Captain Flint said neither “Yes” nor “No” to that, but reminded them that he would be going by Holly Howe and would take a mail if they liked to make one ready. So while the baggage was still lying about the fireplace and the tents not pitched, they dug out Titty’s writing things and made a despatch, dated from Swallowdale, and signed by everybody, to say that the move had been made, that there was no longer fear of fevers or floods, and that they hoped that mother and the ship’s baby would come as soon as possible to tea.

“But how will she find the way?” said Susan.

“I’ll be working at the mast,” said John. “So it’ll be all right if she comes to the cove.”

This was added, and the despatch was folded up and put in an envelope and addressed to mother at Holly Howe. Roger wrote “Pirate Post” in the top left-hand corner.

Captain Flint had been quietly smoking his pipe during the making of the despatch. “By the way,” he said, when it was finished, as if he had just remembered something, “I’d like to have a look in your cave if I may. I suppose it’s all right now those two have gone?”

Susan lent him her torch and he squeezed in. The explorers crowded after him.

“It’s smaller than I thought it was,” he said when he was inside and able once more to stand up. He turned to the right inside the doorway and there, carved with a knife on the rock, he found the name “Ben Gunn” in big sprawling letters.

“We’ll put Peter Duck’s name there too,” said Titty.

“Ben Gunn’ll be glad to meet him,” said Captain Flint.

“Did you carve it?” asked John.

“More than thirty years ago,” said Captain Flint.

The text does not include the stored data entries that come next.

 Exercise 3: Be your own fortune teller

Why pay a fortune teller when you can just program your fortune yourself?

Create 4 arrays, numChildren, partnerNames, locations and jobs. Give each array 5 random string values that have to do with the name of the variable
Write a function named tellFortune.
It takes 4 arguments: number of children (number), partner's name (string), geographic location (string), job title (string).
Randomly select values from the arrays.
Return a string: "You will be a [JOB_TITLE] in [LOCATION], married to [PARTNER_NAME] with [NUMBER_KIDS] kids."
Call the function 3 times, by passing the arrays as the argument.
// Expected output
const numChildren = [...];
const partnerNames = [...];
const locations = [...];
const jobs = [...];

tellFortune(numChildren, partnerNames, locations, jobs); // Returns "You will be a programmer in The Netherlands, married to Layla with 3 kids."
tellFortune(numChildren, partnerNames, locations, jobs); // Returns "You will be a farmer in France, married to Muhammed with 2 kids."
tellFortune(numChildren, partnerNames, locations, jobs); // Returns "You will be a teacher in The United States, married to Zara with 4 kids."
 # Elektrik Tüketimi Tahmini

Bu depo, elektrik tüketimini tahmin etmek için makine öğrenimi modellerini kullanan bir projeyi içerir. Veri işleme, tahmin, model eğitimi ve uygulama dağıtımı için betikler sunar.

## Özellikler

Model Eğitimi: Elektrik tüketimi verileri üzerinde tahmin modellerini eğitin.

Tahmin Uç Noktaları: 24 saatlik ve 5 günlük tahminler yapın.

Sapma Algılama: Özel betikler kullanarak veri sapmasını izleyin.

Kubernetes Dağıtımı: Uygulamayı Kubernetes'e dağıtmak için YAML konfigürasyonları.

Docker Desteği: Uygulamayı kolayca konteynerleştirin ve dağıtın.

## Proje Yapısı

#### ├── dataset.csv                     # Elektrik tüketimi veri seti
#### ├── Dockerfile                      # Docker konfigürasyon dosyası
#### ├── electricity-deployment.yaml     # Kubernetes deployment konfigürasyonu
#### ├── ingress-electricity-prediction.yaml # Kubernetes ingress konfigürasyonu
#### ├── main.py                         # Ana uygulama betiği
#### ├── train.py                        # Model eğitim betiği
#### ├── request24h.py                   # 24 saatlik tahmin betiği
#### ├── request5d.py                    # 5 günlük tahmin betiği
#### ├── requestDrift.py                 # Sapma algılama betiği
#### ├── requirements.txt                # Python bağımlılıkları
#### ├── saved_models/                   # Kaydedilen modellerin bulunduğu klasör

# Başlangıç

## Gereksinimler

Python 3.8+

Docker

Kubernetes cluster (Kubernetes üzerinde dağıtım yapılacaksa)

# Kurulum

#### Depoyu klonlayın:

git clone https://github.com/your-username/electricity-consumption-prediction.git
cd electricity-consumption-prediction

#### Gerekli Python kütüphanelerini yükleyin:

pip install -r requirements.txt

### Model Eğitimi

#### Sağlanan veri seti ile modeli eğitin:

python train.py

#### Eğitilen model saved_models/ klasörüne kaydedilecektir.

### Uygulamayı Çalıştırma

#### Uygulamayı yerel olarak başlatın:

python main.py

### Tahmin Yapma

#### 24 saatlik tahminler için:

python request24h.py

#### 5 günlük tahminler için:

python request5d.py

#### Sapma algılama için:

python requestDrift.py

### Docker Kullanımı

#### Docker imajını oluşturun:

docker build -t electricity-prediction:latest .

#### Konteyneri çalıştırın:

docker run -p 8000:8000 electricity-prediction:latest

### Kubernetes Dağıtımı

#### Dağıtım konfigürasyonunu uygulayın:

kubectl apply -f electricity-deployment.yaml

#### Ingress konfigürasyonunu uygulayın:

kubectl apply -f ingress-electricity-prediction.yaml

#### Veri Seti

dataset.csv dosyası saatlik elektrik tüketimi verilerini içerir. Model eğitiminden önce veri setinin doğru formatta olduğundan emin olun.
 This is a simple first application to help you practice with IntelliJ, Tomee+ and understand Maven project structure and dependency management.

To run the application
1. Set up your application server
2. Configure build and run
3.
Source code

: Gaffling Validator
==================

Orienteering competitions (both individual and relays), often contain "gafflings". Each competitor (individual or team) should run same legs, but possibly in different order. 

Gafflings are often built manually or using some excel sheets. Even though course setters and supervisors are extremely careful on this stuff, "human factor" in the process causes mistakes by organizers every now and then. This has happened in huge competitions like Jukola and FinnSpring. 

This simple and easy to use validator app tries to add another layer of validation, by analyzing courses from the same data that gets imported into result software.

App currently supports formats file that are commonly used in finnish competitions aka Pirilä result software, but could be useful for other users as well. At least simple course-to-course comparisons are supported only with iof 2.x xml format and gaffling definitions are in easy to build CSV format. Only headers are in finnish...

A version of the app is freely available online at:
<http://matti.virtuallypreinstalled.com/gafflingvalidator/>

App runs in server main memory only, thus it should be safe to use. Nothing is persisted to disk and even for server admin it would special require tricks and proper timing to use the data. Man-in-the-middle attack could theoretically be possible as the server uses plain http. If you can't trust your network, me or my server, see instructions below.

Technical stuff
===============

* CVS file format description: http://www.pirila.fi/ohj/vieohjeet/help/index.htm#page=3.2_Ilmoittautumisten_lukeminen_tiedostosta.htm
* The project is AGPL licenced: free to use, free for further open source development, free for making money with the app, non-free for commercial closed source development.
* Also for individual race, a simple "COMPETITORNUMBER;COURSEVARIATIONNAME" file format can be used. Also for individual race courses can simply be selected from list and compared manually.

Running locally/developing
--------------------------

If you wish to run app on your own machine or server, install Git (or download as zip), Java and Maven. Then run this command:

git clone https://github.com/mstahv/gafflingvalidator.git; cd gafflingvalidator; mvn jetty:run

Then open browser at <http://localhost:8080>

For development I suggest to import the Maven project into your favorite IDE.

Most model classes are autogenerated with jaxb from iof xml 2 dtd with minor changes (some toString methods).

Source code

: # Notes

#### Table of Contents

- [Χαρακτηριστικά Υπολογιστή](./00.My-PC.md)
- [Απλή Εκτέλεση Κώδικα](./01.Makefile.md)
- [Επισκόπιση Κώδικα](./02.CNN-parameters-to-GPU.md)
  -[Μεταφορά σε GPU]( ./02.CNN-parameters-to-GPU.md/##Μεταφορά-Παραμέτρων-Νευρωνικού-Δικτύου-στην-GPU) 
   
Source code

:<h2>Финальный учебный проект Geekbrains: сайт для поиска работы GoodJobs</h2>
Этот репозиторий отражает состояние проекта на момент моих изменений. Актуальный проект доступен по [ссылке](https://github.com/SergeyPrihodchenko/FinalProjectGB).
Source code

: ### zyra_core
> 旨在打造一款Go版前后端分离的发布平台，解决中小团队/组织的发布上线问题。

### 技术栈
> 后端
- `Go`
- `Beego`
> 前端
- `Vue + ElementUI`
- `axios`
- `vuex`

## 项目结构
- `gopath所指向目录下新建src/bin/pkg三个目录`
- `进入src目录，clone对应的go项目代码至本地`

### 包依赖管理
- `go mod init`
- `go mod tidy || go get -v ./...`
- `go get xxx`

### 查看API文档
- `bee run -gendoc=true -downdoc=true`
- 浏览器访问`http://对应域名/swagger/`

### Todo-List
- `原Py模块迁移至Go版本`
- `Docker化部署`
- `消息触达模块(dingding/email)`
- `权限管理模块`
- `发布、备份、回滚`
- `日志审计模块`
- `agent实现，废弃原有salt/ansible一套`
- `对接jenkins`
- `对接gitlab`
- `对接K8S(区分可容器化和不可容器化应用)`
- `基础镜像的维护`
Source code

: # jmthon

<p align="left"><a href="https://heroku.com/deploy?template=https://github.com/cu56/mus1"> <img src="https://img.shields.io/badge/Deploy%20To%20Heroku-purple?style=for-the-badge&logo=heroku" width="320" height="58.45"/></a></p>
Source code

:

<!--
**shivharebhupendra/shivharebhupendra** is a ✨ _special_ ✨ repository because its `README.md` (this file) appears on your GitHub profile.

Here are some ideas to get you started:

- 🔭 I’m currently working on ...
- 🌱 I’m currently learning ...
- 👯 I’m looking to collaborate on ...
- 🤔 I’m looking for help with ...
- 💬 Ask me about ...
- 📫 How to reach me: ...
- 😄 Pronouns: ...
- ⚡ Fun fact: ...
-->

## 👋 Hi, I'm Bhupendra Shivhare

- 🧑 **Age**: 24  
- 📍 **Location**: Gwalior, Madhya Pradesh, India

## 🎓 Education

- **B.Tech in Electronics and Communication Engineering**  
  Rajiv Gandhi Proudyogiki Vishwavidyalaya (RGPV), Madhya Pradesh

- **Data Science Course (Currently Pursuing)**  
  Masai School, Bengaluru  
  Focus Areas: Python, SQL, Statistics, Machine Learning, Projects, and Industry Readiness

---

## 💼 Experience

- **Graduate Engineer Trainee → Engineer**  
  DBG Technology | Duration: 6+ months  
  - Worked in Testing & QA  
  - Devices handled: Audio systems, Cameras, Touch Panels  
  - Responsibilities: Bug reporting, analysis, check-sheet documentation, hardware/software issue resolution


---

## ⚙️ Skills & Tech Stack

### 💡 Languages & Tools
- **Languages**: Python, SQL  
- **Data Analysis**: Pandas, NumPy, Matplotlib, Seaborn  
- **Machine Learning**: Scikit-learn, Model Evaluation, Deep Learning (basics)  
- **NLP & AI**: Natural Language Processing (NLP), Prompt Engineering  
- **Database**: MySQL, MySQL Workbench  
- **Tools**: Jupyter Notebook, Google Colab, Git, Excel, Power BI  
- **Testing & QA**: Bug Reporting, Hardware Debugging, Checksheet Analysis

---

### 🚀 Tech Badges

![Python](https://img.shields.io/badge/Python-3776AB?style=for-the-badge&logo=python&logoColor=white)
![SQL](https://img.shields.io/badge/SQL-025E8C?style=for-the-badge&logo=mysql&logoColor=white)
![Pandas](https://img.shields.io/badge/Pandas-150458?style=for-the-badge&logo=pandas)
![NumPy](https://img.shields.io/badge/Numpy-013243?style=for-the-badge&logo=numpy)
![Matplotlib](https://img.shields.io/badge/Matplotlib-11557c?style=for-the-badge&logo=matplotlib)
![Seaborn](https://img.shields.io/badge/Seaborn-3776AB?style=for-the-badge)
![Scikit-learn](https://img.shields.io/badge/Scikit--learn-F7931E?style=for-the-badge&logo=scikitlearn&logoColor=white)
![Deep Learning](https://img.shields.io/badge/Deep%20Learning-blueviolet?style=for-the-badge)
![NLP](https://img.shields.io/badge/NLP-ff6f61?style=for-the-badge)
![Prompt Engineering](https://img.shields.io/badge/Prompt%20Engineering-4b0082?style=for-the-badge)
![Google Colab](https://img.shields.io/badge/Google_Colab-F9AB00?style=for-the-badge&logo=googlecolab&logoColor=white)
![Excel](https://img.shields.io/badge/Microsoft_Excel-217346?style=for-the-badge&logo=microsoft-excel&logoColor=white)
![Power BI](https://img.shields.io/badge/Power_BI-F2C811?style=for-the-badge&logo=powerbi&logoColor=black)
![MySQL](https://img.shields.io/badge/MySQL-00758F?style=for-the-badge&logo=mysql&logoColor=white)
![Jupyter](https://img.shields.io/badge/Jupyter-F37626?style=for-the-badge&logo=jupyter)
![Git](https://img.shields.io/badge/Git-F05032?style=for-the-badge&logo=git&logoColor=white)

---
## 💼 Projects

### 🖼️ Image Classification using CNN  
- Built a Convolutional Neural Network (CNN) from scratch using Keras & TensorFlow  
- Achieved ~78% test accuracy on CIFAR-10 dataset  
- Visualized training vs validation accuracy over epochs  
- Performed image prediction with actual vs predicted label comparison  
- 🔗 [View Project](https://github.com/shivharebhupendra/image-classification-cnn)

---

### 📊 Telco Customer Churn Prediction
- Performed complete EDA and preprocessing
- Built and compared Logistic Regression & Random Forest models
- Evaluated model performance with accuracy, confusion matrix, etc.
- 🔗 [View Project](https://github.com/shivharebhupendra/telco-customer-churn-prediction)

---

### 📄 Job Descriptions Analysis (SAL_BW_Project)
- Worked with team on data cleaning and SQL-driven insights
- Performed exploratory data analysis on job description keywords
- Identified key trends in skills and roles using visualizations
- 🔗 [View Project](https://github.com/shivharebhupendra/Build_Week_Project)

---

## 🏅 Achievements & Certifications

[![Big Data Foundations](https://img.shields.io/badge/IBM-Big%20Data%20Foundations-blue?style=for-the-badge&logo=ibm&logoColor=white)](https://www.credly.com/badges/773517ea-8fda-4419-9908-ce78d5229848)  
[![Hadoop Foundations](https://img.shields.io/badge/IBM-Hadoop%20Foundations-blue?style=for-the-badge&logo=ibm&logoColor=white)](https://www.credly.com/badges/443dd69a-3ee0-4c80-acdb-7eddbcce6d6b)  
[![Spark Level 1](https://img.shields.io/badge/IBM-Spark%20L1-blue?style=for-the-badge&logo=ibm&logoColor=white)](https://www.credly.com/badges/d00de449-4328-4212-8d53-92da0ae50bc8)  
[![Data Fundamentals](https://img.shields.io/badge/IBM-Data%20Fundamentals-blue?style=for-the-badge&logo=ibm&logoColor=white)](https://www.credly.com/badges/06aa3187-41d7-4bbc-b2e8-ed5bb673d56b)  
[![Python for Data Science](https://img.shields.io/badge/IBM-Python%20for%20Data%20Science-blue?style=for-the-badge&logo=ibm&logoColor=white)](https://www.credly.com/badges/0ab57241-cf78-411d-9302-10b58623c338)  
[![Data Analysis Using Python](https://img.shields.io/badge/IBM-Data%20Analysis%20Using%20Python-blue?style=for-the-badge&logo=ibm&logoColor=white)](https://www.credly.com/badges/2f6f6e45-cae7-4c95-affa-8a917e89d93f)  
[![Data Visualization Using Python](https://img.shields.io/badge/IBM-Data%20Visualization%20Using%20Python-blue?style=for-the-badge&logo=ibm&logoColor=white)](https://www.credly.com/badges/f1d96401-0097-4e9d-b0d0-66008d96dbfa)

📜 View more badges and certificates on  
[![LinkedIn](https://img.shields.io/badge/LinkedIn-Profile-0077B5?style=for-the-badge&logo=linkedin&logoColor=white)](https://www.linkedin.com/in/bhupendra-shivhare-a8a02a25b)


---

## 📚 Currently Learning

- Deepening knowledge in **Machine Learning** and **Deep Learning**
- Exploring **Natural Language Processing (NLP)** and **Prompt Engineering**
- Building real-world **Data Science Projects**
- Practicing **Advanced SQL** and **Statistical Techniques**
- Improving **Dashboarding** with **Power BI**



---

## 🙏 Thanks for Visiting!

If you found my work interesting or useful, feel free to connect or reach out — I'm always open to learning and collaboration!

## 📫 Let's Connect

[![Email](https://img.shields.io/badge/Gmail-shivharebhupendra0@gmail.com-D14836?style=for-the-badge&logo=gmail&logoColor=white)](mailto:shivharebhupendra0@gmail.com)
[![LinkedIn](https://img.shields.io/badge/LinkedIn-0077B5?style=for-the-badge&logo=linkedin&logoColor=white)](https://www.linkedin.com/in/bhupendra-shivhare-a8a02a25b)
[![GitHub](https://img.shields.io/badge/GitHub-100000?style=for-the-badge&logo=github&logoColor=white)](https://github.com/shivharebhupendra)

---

Soon after that he went off down the moor. He said he’d like to stop with them but after carrying that huge bale he was afraid if he didn’t keep moving he might get stiff. Anyway he’d be at the cove in the morning to show John how to use the shaping plane and the callipers. They went with him to the edge of the waterfall, told him he had been very useful as a porter, and said good-bye to him when he had safely climbed down beside the stream. When he had gone a little way towards the top of the woods, he turned to wave to any of the explorers who might still be looking down from above the waterfall. But none were there. They were busy putting up the tents in the new camp.